[Source records]
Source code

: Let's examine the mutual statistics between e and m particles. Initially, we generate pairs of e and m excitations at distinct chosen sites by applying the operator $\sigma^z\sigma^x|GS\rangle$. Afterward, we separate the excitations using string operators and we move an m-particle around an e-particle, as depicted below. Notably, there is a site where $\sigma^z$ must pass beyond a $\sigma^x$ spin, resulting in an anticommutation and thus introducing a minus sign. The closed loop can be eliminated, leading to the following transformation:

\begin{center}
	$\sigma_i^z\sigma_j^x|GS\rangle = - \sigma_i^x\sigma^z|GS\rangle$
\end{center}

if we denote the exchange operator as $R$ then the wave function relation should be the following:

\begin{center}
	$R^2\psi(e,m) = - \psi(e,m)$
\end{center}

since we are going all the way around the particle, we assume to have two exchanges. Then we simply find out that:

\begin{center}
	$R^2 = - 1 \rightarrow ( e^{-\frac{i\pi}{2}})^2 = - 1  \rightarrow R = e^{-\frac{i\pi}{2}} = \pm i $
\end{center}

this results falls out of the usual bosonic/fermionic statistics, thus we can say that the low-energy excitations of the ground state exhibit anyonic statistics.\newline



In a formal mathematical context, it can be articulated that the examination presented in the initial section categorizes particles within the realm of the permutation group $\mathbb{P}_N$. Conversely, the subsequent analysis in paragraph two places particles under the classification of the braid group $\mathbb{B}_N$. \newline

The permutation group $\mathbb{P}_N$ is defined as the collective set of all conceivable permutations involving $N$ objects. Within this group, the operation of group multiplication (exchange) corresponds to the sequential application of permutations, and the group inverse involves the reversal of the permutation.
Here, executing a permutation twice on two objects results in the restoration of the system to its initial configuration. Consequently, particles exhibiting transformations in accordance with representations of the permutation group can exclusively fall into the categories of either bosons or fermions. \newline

*What you will do*
Your task is to reproduce all of the records exactly.

*Expected answer*
Source code

: Let's examine the mutual statistics between e and m particles. Initially, we generate pairs of e and m excitations at distinct chosen sites by applying the operator $\sigma^z\sigma^x|GS\rangle$. Afterward, we separate the excitations using string operators and we move an m-particle around an e-particle, as depicted below. Notably, there is a site where $\sigma^z$ must pass beyond a $\sigma^x$ spin, resulting in an anticommutation and thus introducing a minus sign. The closed loop can be eliminated, leading to the following transformation:

\begin{center}
	$\sigma_i^z\sigma_j^x|GS\rangle = - \sigma_i^x\sigma^z|GS\rangle$
\end{center}

if we denote the exchange operator as $R$ then the wave function relation should be the following:

\begin{center}
	$R^2\psi(e,m) = - \psi(e,m)$
\end{center}

since we are going all the way around the particle, we assume to have two exchanges. Then we simply find out that:

\begin{center}
	$R^2 = - 1 \rightarrow ( e^{-\frac{i\pi}{2}})^2 = - 1  \rightarrow R = e^{-\frac{i\pi}{2}} = \pm i $
\end{center}

this results falls out of the usual bosonic/fermionic statistics, thus we can say that the low-energy excitations of the ground state exhibit anyonic statistics.\newline



In a formal mathematical context, it can be articulated that the examination presented in the initial section categorizes particles within the realm of the permutation group $\mathbb{P}_N$. Conversely, the subsequent analysis in paragraph two places particles under the classification of the braid group $\mathbb{B}_N$. \newline

The permutation group $\mathbb{P}_N$ is defined as the collective set of all conceivable permutations involving $N$ objects. Within this group, the operation of group multiplication (exchange) corresponds to the sequential application of permutations, and the group inverse involves the reversal of the permutation.
Here, executing a permutation twice on two objects results in the restoration of the system to its initial configuration. Consequently, particles exhibiting transformations in accordance with representations of the permutation group can exclusively fall into the categories of either bosons or fermions. \newline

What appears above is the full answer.